Topics could include society’s changing expectations of the media, political
reporting, Maori media; Asian, Pacific, and other cultures’ media; and
women in the media.
Papers on other topics will be considered, but preference is given
to papers addressing the theme. Presenters can
have their papers peer-reviewed, and peer-reviewed papers that are accepted
will be considered for a special issue of the academic journal Pacific
Journalism Review.
There
will be speakers from the journalism industry, educators and others
with an interest in the area. The conference dinner will be on the Wellington
waterfront. conference
website.
Bethany McLean, the New York financial journalist who helped expose
Enron, is the international guest speaker. She is generally regarded
as being the first journalist to raise doubts about Enron in a national
publication. McLean questioned in a 2001 Fortune article whether
Enron was the powerhouse everyone assumed it to be. While Enron’s accounts
gave the impression the company was making handsome profits, it was
heading for collapse. Thousands lost their jobs and pension savings.
She will give a keynote address, an after-dinner speech, and a research
seminar. GH/AL
JTO likely
to merge with print ITO
James Hollings reports: A merger with
the print industry ITO looks on the cards for the Journalists Training
Organisation. A JTO council meeting in early November agreed to recommend
to funding stakeholders a merger with the printers to form a new multimedia
ITO.
Acting executive director Mike Fletcher said if the merger didn’t go
ahead the JTO would go out of business. He said it was also necessary
because the Tertiary Education Commission had given the JTO only until
April (08) to show good progress on a workplace training scheme, and
until October to implement one.
The Print NZ ITO was chosen as a merger partner following a recommendation
from independent consultant Graeme Talbot. A name for the new ITO required
further discussion. Amalgamation is subject to agreement by the JTO
and PrintNZ on a memo of understanding.
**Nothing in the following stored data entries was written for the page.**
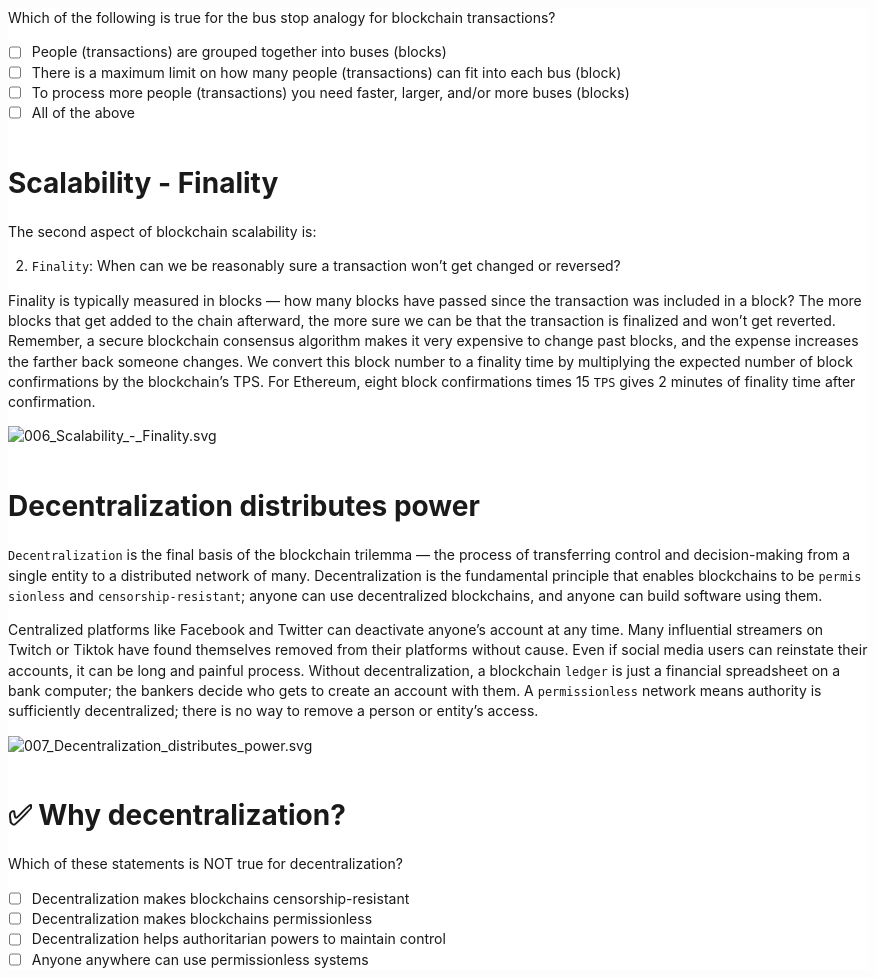 Which of the following is true for the bus stop analogy for blockchain transactions?

- [ ] People (transactions) are grouped together into buses (blocks)
- [ ] There is a maximum limit on how many people (transactions) can fit into each bus (block)
- [ ] To process more people (transactions) you need faster, larger, and/or more buses (blocks)
- [ ] All of the above

# Scalability - Finality


The second aspect of blockchain scalability is:


2) `Finality`: When can we be reasonably sure a transaction won’t get changed or reversed?


Finality is typically measured in blocks — how many blocks have passed since the transaction was included in a block? The more blocks that get added to the chain afterward, the more sure we can be that the transaction is finalized and won’t get reverted. Remember, a secure blockchain consensus algorithm makes it very expensive to change past blocks, and the expense increases the farther back someone changes. We convert this block number to a finality time by multiplying the expected number of block confirmations by the blockchain’s TPS. For Ethereum, eight block confirmations times 15 `TPS` gives 2 minutes of finality time after confirmation. 


![006_Scalability_-_Finality.svg](https://s3.us-west-2.amazonaws.com/secure.notion-static.com/8b18eebd-fd04-4459-bbaa-7f490f1fdd48/006_Scalability_-_Finality.svg?X-Amz-Algorithm=AWS4-HMAC-SHA256&X-Amz-Content-Sha256=UNSIGNED-PAYLOAD&X-Amz-Credential=AKIAT73L2G45EIPT3X45%2F20230530%2Fus-west-2%2Fs3%2Faws4_request&X-Amz-Date=20230530T191650Z&X-Amz-Expires=3600&X-Amz-Signature=dd3066577a36f9a6f51ef6428616fc7c2272d2cdec7c27ea1c227c435819aa30&X-Amz-SignedHeaders=host&x-id=GetObject)


# Decentralization distributes power


`Decentralization` is the final basis of the blockchain trilemma — the process of transferring control and decision-making from a single entity to a distributed network of many. Decentralization is the fundamental principle that enables blockchains to be `permissionless` and `censorship-resistant`; anyone can use decentralized blockchains, and anyone can build software using them.


Centralized platforms like Facebook and Twitter can deactivate anyone’s account at any time. Many influential streamers on Twitch or Tiktok have found themselves removed from their platforms without cause. Even if social media users can reinstate their accounts, it can be long and painful process. Without decentralization, a blockchain `ledger` is just a financial spreadsheet on a bank computer; the bankers decide who gets to create an account with them. A `permissionless` network means authority is sufficiently decentralized; there is no way to remove a person or entity’s access.


![007_Decentralization_distributes_power.svg](https://s3.us-west-2.amazonaws.com/secure.notion-static.com/c40ca184-ff5b-45ea-985f-05b31522f78b/007_Decentralization_distributes_power.svg?X-Amz-Algorithm=AWS4-HMAC-SHA256&X-Amz-Content-Sha256=UNSIGNED-PAYLOAD&X-Amz-Credential=AKIAT73L2G45EIPT3X45%2F20230530%2Fus-west-2%2Fs3%2Faws4_request&X-Amz-Date=20230530T191650Z&X-Amz-Expires=3600&X-Amz-Signature=9e867b6ba5769a2dbdb904de4b56fdfc99ab816ee5228797fb9cf11240f6e99c&X-Amz-SignedHeaders=host&x-id=GetObject)


# ✅ Why decentralization?


Which of these statements is NOT true for decentralization?

- [ ] Decentralization makes blockchains censorship-resistant 
- [ ] Decentralization makes blockchains permissionless
- [ ] Decentralization helps authoritarian powers to maintain control
- [ ] Anyone anywhere can use permissionless systems 
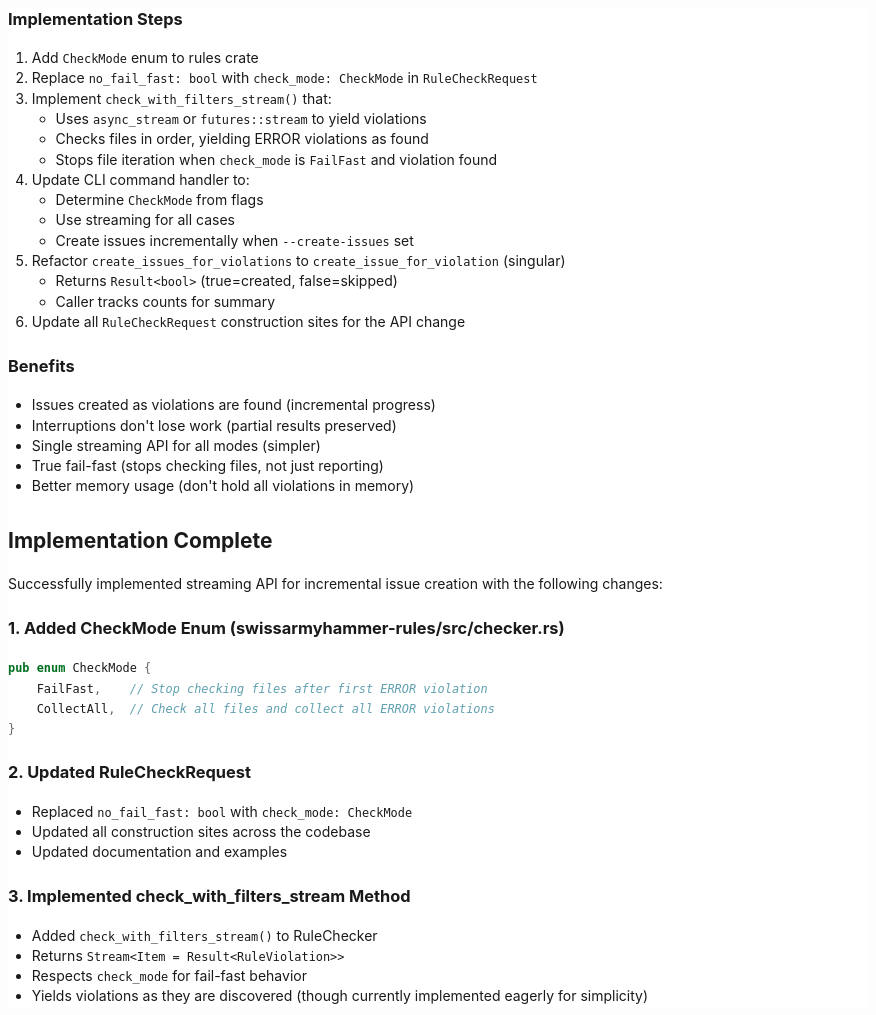 ### Implementation Steps

1. Add `CheckMode` enum to rules crate
2. Replace `no_fail_fast: bool` with `check_mode: CheckMode` in `RuleCheckRequest`
3. Implement `check_with_filters_stream()` that:
   - Uses `async_stream` or `futures::stream` to yield violations
   - Checks files in order, yielding ERROR violations as found
   - Stops file iteration when `check_mode` is `FailFast` and violation found
4. Update CLI command handler to:
   - Determine `CheckMode` from flags
   - Use streaming for all cases
   - Create issues incrementally when `--create-issues` set
5. Refactor `create_issues_for_violations` to `create_issue_for_violation` (singular)
   - Returns `Result<bool>` (true=created, false=skipped)
   - Caller tracks counts for summary
6. Update all `RuleCheckRequest` construction sites for the API change

### Benefits

- Issues created as violations are found (incremental progress)
- Interruptions don't lose work (partial results preserved)
- Single streaming API for all modes (simpler)
- True fail-fast (stops checking files, not just reporting)
- Better memory usage (don't hold all violations in memory)




## Implementation Complete

Successfully implemented streaming API for incremental issue creation with the following changes:

### 1. Added CheckMode Enum (swissarmyhammer-rules/src/checker.rs)
```rust
pub enum CheckMode {
    FailFast,    // Stop checking files after first ERROR violation
    CollectAll,  // Check all files and collect all ERROR violations
}
```

### 2. Updated RuleCheckRequest
- Replaced `no_fail_fast: bool` with `check_mode: CheckMode`
- Updated all construction sites across the codebase
- Updated documentation and examples

### 3. Implemented check_with_filters_stream Method
- Added `check_with_filters_stream()` to RuleChecker
- Returns `Stream<Item = Result<RuleViolation>>`
- Respects `check_mode` for fail-fast behavior
- Yields violations as they are discovered (though currently implemented eagerly for simplicity)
It was also agreed that the
JTO management committee will continue to negotiate on behalf of the
JTO and report to the council.
There were no strong objections among council members to the proposed
amalgamation, provided the autonomy of journalism could be maintained,
it was financially viable, and the new organisation took account of
broadcast interests. Many speakers made the point that something had
to be done or the JTO would cease to exist and the journalism industry
would then no longer have any influence over the NZQA on setting standards
for journalism training.
Jim Tucker noted that a major reason to amalgamate with PrintNZ was
to keep the TEC funding of $5000/ student, and that ideally the JTO
should seek to apply for category B funding of $8500/ student.
James is the Jeanz representative on the JTO
Full report from JTO council meeting
Waiariki
programme and personnel changes
Waiariki
Institute of Technology's journalism programme starts 2008 with two
significant changes. Its qualification has been rewritten to incorporate
new skills journalists need today, also addressing the need for journalists
of all nationalities to be able to work in a diverse society. Called
the Diploma of Bicultural Journalism, the programme still deals with
training Maori in the media but will also prepare aspiring journalists
from other cultures for a media career.
Television and radio news figure strongly, as do technical skills in
both those areas as electives. The National Diploma in Journalism is
still incorporated and the programme runs over 18 months. “We hope the
changes will add currency and value to a programme which already has
a strong reputation, particularly in the area of Maori media,” says
Waiariki’s director of the School of Computing, Technology and Communications,
Annabel Schuler (right).
Taking over running the journalism area is Bruce Honeywill who comes
to Rotorua from with a history of working in outback Queensland and
the Northern Territory as a journalist, writer and documentary producer.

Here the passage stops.